Sur un bateau, le quart est cette fraction de temps pendant laquelle un marin est aux commandes et veille à la sécurité du navire. Jour et nuit, les hommes d’équipage se relaient à la barre pour surveiller la météo, éviter les abordages et conserver le cap. En anglais, le quart se dit “watch“, regarder, observer. Nous aussi, nous avons besoin de prendre régulièrement le quart à la barre de la vie, besoin d’entrer dans des rendez-vous quotidiens d’observation et de méditation.
Plus je m’y conforme, plus je me rends compte que cela n’a rien à voir avec un exercice volontariste de surveillance et de contrôle. Pendant son quart, le marin se fond avec le bateau jusqu’à en percevoir tous les sons, le craquement de la coque, les vibrations des haubans, il fait un avec l’océan, avec le vent et les étoiles dont il a appris à lire les signes. Moi aussi, quand je prends le quart dans la pleine présence de ma méditation, le plein regard, je veux fondre ma respiration dans la grande respiration du monde, m’accorder à l’infini océanique, devenir l’océan. Conscience de soi universelle à laisser croître. Seulement laisser croître.

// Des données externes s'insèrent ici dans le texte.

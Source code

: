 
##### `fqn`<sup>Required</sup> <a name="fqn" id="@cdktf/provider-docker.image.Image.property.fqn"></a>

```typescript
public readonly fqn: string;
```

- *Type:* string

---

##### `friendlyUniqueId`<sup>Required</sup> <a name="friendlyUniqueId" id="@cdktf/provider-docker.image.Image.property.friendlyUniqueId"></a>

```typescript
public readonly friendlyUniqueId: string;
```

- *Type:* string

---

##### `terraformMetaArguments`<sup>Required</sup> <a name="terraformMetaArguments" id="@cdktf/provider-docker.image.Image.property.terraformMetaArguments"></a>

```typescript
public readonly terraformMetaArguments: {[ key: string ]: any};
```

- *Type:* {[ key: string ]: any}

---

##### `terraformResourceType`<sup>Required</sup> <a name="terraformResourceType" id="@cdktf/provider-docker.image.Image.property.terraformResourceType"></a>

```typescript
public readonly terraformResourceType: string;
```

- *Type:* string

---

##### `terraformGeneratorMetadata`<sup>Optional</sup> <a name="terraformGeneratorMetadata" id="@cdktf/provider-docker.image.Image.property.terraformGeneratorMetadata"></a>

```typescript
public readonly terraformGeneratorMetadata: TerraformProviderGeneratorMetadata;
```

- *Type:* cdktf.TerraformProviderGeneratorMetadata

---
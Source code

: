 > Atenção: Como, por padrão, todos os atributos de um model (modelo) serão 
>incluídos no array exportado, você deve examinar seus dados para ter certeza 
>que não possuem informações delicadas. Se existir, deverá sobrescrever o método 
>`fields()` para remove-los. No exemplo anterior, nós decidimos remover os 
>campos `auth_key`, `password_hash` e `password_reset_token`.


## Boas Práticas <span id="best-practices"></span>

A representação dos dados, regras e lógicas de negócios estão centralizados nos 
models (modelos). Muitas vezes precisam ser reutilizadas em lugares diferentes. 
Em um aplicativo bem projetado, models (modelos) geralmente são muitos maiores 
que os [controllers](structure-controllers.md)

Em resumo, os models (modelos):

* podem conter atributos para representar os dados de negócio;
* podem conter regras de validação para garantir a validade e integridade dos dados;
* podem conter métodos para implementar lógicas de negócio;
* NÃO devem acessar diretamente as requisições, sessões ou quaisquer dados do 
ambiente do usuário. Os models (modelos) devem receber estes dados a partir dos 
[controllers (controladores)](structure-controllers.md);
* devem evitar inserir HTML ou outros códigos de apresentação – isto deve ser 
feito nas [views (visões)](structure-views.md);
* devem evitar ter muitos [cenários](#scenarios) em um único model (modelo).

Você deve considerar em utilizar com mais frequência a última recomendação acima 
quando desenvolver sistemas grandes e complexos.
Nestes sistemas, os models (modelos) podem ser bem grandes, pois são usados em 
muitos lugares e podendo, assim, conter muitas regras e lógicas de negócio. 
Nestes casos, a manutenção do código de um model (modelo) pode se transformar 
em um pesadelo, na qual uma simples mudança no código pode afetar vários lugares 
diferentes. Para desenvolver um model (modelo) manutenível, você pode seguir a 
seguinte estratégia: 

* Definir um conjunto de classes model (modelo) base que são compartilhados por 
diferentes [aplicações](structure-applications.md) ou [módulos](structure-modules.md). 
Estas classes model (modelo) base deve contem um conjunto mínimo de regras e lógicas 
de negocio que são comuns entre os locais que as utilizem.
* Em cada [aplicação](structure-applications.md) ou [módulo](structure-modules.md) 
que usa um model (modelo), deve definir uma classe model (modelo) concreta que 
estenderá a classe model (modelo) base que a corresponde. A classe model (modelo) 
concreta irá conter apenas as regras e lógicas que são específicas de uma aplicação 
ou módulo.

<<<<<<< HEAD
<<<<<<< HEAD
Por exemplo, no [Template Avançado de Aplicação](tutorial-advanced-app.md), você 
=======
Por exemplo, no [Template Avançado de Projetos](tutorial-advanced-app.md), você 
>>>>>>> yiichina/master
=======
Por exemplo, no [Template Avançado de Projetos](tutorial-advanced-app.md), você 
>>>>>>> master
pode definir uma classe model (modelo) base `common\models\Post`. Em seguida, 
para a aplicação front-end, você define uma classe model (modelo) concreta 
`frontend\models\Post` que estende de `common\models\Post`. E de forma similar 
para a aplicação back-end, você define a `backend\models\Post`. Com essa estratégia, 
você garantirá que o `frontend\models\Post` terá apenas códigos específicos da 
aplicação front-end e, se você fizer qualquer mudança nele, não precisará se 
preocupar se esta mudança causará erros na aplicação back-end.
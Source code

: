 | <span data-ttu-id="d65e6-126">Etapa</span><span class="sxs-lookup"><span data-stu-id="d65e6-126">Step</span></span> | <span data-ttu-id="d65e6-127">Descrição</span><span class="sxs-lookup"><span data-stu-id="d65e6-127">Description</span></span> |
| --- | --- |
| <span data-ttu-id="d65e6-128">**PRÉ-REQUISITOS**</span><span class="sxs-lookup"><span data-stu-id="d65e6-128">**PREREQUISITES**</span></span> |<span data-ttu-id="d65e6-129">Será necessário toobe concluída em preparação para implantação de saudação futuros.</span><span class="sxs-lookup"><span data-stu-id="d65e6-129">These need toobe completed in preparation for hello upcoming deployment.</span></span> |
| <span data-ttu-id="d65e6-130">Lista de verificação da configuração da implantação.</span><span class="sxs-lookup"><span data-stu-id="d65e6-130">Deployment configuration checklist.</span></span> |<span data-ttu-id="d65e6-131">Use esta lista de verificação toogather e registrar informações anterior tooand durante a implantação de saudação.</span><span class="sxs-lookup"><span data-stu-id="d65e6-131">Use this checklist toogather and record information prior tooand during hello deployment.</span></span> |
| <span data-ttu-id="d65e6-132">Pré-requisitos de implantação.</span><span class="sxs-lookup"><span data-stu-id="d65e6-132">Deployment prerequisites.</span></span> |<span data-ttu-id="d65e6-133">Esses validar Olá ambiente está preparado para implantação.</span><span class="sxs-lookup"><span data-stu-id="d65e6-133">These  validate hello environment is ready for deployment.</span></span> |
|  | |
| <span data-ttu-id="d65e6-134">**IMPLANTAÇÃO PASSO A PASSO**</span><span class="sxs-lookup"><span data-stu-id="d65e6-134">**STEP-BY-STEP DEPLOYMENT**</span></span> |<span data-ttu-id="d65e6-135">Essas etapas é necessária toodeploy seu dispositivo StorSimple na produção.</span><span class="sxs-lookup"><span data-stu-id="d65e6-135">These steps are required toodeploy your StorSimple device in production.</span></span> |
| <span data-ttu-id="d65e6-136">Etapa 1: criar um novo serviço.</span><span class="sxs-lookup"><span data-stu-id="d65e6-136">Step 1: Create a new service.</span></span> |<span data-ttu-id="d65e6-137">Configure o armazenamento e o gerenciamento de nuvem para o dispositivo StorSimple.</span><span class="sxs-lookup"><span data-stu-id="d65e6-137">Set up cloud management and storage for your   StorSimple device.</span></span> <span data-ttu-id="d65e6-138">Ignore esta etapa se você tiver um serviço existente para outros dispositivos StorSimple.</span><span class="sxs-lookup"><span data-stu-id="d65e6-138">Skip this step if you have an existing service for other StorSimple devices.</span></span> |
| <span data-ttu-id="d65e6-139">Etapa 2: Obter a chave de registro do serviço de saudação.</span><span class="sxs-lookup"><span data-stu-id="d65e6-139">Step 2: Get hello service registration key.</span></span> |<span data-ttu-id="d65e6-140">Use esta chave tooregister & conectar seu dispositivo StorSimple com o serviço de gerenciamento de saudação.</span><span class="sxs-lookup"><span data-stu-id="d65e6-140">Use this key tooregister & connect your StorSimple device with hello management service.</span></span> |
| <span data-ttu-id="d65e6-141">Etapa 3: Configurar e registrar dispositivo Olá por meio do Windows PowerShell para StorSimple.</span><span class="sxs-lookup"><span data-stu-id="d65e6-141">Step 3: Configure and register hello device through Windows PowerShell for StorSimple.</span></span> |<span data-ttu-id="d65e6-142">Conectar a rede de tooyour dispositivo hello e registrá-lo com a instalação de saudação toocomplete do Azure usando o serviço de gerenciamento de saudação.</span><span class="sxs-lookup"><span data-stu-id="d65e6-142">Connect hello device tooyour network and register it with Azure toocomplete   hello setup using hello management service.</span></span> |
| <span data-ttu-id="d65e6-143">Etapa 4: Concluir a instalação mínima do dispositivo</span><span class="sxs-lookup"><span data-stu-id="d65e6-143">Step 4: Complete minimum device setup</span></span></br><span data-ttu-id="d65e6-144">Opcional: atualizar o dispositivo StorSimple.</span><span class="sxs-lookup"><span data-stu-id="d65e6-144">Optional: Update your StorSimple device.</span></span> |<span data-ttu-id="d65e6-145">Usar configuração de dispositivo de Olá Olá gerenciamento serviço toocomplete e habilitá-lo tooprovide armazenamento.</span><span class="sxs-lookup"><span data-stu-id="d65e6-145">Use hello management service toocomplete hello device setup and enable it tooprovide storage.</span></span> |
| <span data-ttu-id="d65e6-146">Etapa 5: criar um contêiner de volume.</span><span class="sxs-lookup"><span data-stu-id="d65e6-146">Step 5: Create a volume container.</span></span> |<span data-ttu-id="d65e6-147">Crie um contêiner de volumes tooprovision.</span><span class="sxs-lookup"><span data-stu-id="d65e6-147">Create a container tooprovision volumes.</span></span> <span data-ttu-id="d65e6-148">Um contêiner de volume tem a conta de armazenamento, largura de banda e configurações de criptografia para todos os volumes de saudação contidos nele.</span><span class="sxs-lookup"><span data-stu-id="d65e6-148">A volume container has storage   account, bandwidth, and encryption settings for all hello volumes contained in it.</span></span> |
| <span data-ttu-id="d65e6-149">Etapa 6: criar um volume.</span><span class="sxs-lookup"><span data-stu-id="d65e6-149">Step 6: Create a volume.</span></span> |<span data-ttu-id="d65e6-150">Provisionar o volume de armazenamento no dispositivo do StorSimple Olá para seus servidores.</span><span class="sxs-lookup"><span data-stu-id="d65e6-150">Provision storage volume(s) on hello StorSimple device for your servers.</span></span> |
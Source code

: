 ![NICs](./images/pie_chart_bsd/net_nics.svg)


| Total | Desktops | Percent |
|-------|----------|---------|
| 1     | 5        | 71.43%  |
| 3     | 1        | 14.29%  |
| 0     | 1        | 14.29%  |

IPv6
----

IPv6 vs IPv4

Au-delà du tumulte et de la vitalité du monde, de la multitude des êtres vivants et des lois de la nature, par la contemplation nous accédons à l’infini. Moments de vérité éternelle où nous entendons la coque du monde craquer, les mats de l’activité des hommes vibrer, où l’océan et les étoiles nous parlent, où le divin fait signe. Chaque jour, que le vent souffle dans les voiles, que la tempête menace ou que mon frêle esquif reste accalminé dans la banalité, je veux prendre le quart. Rejoins-moi pour prendre la barre toi aussi. Pendant que les autres passagers vaquent à leurs occupations ou se reposent, l’homme de quart veille. Notre monde a besoin d’hommes de quart.